Each session maintains a last_active_at timestamp that is updated whenever the session receives data (push_data_point, push_batch) or transitions state (start_session). The cleanup policy evaluates the elapsed time since this timestamp to determine whether expiration has occurred.

Background Cleanup Process

A background asyncio task is executed at a configurable interval (default: 60 seconds), iterating over all sessions and removing those that satisfy the active cleanup policy. The cleanup process is integrated into the application lifecycle as follows:

  • Startup: The cleanup task is initiated automatically when the server starts.
  • Shutdown: The cleanup task is gracefully cancelled during server shutdown.

Extending Cleanup Policies

Custom cleanup policies may be implemented by extending the SessionCleanupPolicy interface. Illustrative examples include:

  • MaxSessionsPolicy: Enforces a maximum number of concurrent sessions by evicting the least recently active sessions.
  • MaxBufferSizePolicy: Evicts sessions whose internal buffer exceeds a specified memory threshold.

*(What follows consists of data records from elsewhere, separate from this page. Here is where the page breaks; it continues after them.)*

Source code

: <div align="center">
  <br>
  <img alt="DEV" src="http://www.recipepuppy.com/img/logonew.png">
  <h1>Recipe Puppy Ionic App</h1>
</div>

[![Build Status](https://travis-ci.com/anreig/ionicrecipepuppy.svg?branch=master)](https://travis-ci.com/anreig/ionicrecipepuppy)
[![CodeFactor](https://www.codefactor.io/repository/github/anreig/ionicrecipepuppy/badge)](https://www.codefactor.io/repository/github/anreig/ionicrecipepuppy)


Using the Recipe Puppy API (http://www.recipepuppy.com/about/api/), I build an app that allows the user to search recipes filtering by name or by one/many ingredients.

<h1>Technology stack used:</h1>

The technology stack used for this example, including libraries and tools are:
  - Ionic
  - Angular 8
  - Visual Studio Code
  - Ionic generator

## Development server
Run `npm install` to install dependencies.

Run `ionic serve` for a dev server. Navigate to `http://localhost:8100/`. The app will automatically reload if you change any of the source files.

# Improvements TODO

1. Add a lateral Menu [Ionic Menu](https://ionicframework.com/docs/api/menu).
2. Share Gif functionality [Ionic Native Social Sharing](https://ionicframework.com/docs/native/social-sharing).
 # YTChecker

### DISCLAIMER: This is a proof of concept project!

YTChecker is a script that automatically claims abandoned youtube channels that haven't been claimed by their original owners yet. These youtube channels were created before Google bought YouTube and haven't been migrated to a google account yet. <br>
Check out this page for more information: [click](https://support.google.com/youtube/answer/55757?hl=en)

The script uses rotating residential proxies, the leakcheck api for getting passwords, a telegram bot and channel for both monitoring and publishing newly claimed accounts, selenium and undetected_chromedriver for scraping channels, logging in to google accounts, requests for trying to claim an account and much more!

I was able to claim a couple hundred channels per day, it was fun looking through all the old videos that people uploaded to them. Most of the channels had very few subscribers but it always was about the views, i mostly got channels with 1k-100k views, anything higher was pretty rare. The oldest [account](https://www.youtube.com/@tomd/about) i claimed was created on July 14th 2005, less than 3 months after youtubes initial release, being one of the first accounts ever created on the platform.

Multiple policies may be combined using CompositeCleanupPolicy with either AND (all policies must agree) or OR (any single policy is sufficient) semantics.

WebSocket Real-Time Interface

For low-latency streaming, a WebSocket endpoint is made available on a per-session basis:

Message Type (Client → Server) Payload Description
data {"type": "data", "data": {...}, "timestamp": "..."} Push a data point for detection
ping {"type": "ping"} Keep-alive heartbeat
Message Type (Server → Client) Payload Description
alert {"type": "alert", "alert": {...}} Anomaly alert notification
ack {"type": "ack", "has_alert": bool} Acknowledgement with alert status
pong {"type": "pong"} Heartbeat response

Batch Detection Tab

Multi-Source Batch Processing Framework

Anomaly detection may be executed across multiple sources simultaneously through the following procedure:

  1. Run Batch Detection is invoked
  2. Target sources are selected
  3. A detection algorithm is chosen
  4. Common parameters are configured
  5. The batch job is submitted
  6. Progress is monitored

Batch Configuration

Parameter Description
Sources List of data sources to be processed
Algorithm Detection algorithm to be applied
Parameters Algorithm-specific configuration
Parallel Jobs Number of concurrent executions

Batch Progress

The progress of a batch job may be monitored through the following attributes:

Attribute Description
Job ID Unique batch job identifier
Status Current execution status
Progress Percentage completion
Completed Sources Sources that have finished processing
Errors Any sources that failed processing

Batch Results

Completed batch results are presented with the following attributes:

Attribute Description
Source Data source name
Anomalies Count of anomalies detected
Anomaly Rate Percentage of anomalous records
Status Success or failure
Duration Processing time

Batch History

Historical Batch Job Records

All batch job executions are recorded and may be reviewed through the following interface:

Column Description
Job ID Unique identifier
Timestamp Execution start time
Sources Number of sources processed
Status Final job status
Total Anomalies Aggregate anomaly count

Viewing Batch Results

To inspect the detailed results of a completed batch job, the following procedure is followed:

  1. Navigate to the History tab within the Anomaly Detection page
  2. Click on a batch job entry in the list
  3. The interface automatically transitions to the Batch tab and displays the BatchResults component, which presents:
  4. Per-source anomaly counts and rates
  5. Sortable results table
  6. High anomaly rate warnings
  7. Navigation links to individual source detection details

Clicking View Details on a specific source result transitions to the Single tab, with the corresponding source pre-selected for in-depth analysis.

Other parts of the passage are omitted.